Web scan against cyber attacks - Appscan wizard, select login method.

Leave the recorded option selected and click Next.

Web scan against cyber attacks - Appscan wizard, select test policy.

Scroll and select ‘Complete’ to let AppScan do an integral scan.

Web scan against cyber attacks - Appscan wizard, select option to complete the wizard.

Leave ‘Start a full automatic scan’ selected and press Finish. A pop-up will appear asking whether to save the project or not. Click ‘Yes’ to save it or ‘No’ to continue without saving it. The scan will start. Wait until it finishes. You may receive suggestions to change configuration options for improving the scan.

Web scan against cyber attacks - Appscan scan expert recomendations.

Press ‘Apply Recommendations’ and wait for the new scan phases to finish.

Web scan against cyber attacks - Appscan scan expert complete.

Click on ‘Issues’ to view the results of the analysis.

Web scan against cyber attacks - Appscan results.

Open VAS

This tool is Open Source and free. Several operating systems such as Windows and Linux support it. After installing Open VAS follow these instructions:

Web scan against cyber attacks – Open VAS, login page.

First, access the URL where Open VAS is running.

Web scan against cyber attacks – Open VAS, main screen.

Click the purple icon and then select “Task Wizard.”

Web scan against cyber attacks – Open VAS, task wizard.

Enter demo.testfire.net and press “Start Scan.”

Web scan against cyber attacks – Open VAS, task in progress

Wait for the task to complete. You can access the results by clicking on the progress bar whenever you want. When it is complete, you will be able to see all the results.

Web scan against cyber attacks – Open VAS, complete results.

Vega

Vega is a free and Open Source web security scanner. It is a web security testing platform to test web applications. It runs on Linux and Windows.

After you have installed Vega follow these instructions.

Web scan against cyber attacks – Vega, starting the wizard.

Press Scan -> Start a New Scan. The wizard will start. Enter demo.testfire.net in the Scan Target URI and click Next.

Web scan against cyber attacks – Vega, wizard, select modules.
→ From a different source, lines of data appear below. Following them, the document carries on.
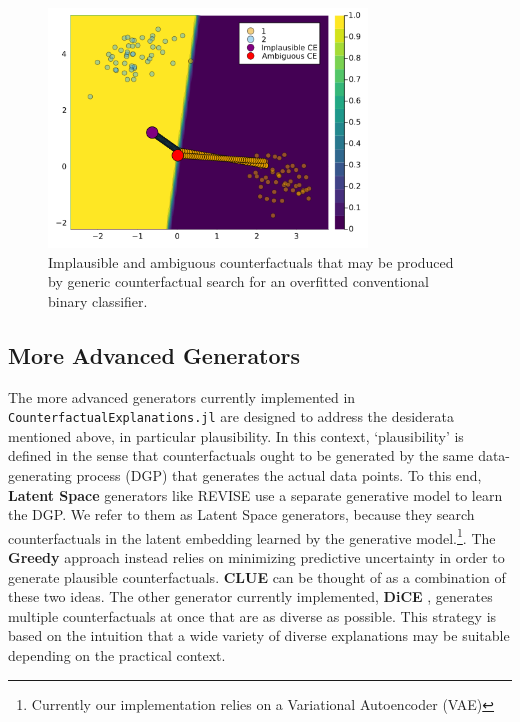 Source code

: \documentclass{juliacon}
\begin{document}
\begin{figure}

{\centering \includegraphics[width=3.33333in,height=2.5in]{www/binary_wrong.png}

}

\caption{\label{fig-binary-wrong}Implausible and ambiguous
counterfactuals that may be produced by generic counterfactual search
for an overfitted conventional binary classifier.}

\end{figure}

\hypertarget{more-advanced-generators}{%
\subsection{More Advanced Generators}\label{more-advanced-generators}}

The more advanced generators currently implemented in
\texttt{CounterfactualExplanations.jl} are designed to address the
desiderata mentioned above, in particular plausibility. In this context,
`plausibility' is defined in the sense that counterfactuals ought to be
generated by the same data-generating process (DGP) that generates the
actual data points. To this end, \textbf{Latent Space} generators like
REVISE \cite{joshi2019realistic} use a separate generative model to
learn the DGP. We refer to them as Latent Space generators, because they
search counterfactuals in the latent embedding learned by the generative
model.\footnote{Currently our implementation relies on a Variational
  Autoencoder (VAE)}. The \textbf{Greedy} approach
\cite{schut2021generating} instead relies on minimizing predictive
uncertainty in order to generate plausible counterfactuals.
\textbf{CLUE} \cite{antoran2020getting} can be thought of as a
combination of these two ideas. The other generator currently
implemented, \textbf{DiCE} \cite{mothilal2020explaining}, generates
multiple counterfactuals at once that are as diverse as possible. This
strategy is based on the intuition that a wide variety of diverse
explanations may be suitable depending on the practical context.
\end{document}
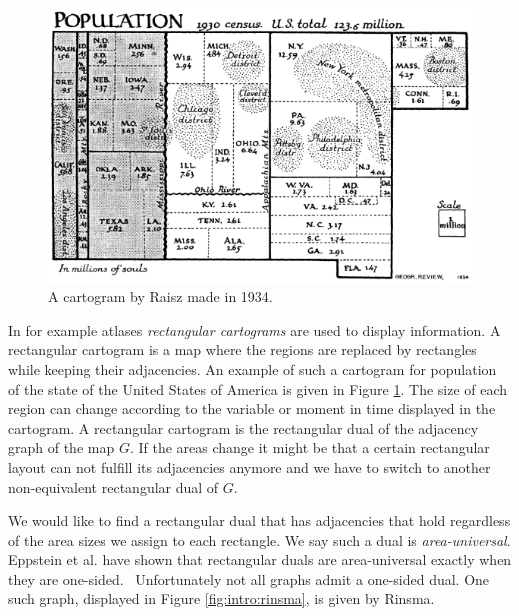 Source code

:   \begin{figure}[!t]
    \centering
    \includegraphics[scale=.5]{introduction/img/cartogram.png}
    \caption{A cartogram by Raisz made in 1934.}
    \label{fig:intro:raisz}
  \end{figure}

  In for example atlases \emph{rectangular cartograms} are used to display information. A rectangular cartogram is a map where the regions are replaced by rectangles while keeping their adjacencies. An example of such a cartogram for population of the state of the United States of America is given in Figure \ref{fig:intro:raisz}. The size of each region can change according to the variable or moment in time displayed in the cartogram.  A rectangular cartogram is the rectangular dual of the adjacency graph of the map $G$.
  If the areas change it might be that a certain rectangular layout can not fulfill its adjacencies anymore and we have to switch to another non-equivalent rectangular dual of $G$.

  We would like to find a rectangular dual that has adjacencies that hold regardless of the area sizes we assign to each rectangle. We say such a dual is \emph{area-universal}.
  Eppstein et al. have shown that rectangular duals are area-universal exactly when they are one-sided.~\cite{Eppstein2012} Unfortunately not all graphs admit a one-sided dual. One such graph, displayed in Figure \ref{fig:intro:rinsma},  is given by Rinsma.~\cite{Rinsma1987}


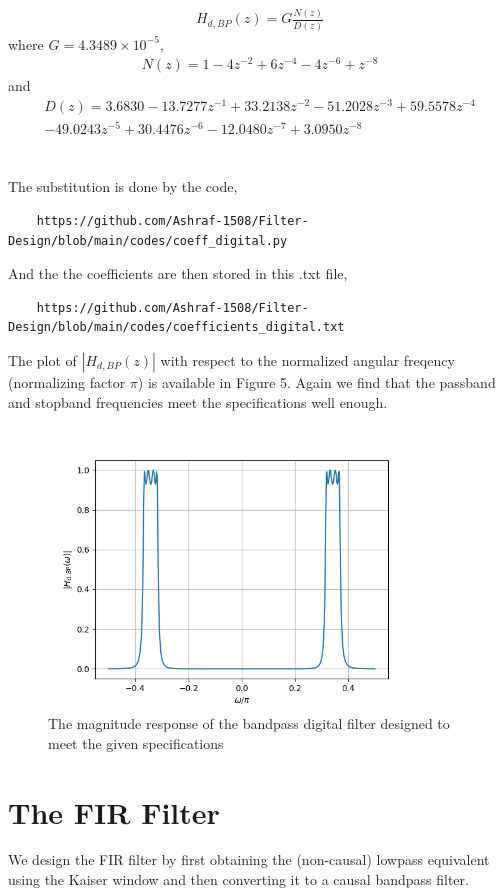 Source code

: \documentclass[journal,12pt,twocolumn]{IEEEtran}
\theoremstyle{remark}
\begin{document}
\begin{eqnarray}
H_{d,BP}(z) = G \frac{N(z)}{D(z)}
\end{eqnarray}
where $G = 4.3489 \times 10^{-5}$,
\begin{eqnarray}
N(z)=  1 - 4 z^{-2} + 6 z^{-4} - 4z^{-6} + z^{-8} 
\end{eqnarray}
and
{\tiny{\begin{eqnarray}
D(z) = 3.6830  -13.7277z^{-1} + 33.2138z^{-2}  -51.2028z^{-3}+  59.5578z^{-4}\nonumber \\
  -49.0243z^{-5}+   30.4476z^{-6}  -12.0480z^{-7} +   3.0950z^{-8}
\end{eqnarray}}}\\\\
The substitution is done by the code,
\begin{lstlisting}
    https://github.com/Ashraf-1508/Filter-Design/blob/main/codes/coeff_digital.py
\end{lstlisting}
And the the coefficients are then stored in this .txt file,
\begin{lstlisting}
    https://github.com/Ashraf-1508/Filter-Design/blob/main/codes/coefficients_digital.txt
\end{lstlisting}
The plot of $|H_{d,BP}(z)|$ with respect to the normalized angular freqency (normalizing factor $\pi$) is available in Figure 5.  Again we
find that the passband and stopband frequencies meet the specifications well enough.
\begin{figure}
\label{fig4}
\includegraphics[width = 10cm]{figs/figure4.png}
\caption{The magnitude response of the bandpass digital filter designed to meet the given specifications}
\end{figure}    

\section{\textbf{The FIR Filter}}
We design the FIR filter by first obtaining the (non-causal) lowpass equivalent using the Kaiser window
and then
converting it to a causal bandpass filter.
\end{document}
Leave the default modules and click Next. You can examine them and add the ones you consider to be necessary, but adding new modules will require more analysis time.

Web scan against cyber attacks – Vega, wizard, cookies and authentication identity.

Leave cookies and authentication identity blank and click Next.

Web scan against cyber attacks – Vega, wizard, parameters.

Leave the parameters that are already on the exclusion list. Add the ones you consider important to exclude. Click Finish.

Web scan against cyber attacks – Vega, scanning process.

Wait until the scanning process ends. It shouldn’t take long.

Web scan against cyber attacks – Vega, scanning results.

Zed Attack Proxy

This tool is free and Open Source as well. It runs on several Operating Systems such as Linux and Windows. After installing it, follow these instructions.

Web scan against cyber attacks – ZAP, star scan.

In Quick Start enter https://demo.testfire.net and press start.

Web scan against cyber attacks – ZAP, scan results

This is a summary of the results:

Web scan against cyber attacks – Vulnerability results from different security scanners

Conclusion

Security is crucial in software development. Having tools for finding vulnerabilities and suggesting how to fix them is a wonderful benefit.

In this analysis, we scanned demo.testfire.net using several tools. AppScan is a commercial tool that has desktop and web application versions. The technical difference between them is the way you interact with them, and that the latter one’s result is a PDF file. The commercial difference is that, with the web application, you are able to pay for each individual scan, while with the desktop application, you have to pay for an entire year.

To sum up, we have discovered that nowadays the most powerful security scanner available is IBM’s AppScan. However, using several free, Open Source scanners is an excellent alternative. Consequently, combining scanners such as Open VAS, Vega and ZAP can be powerful as well.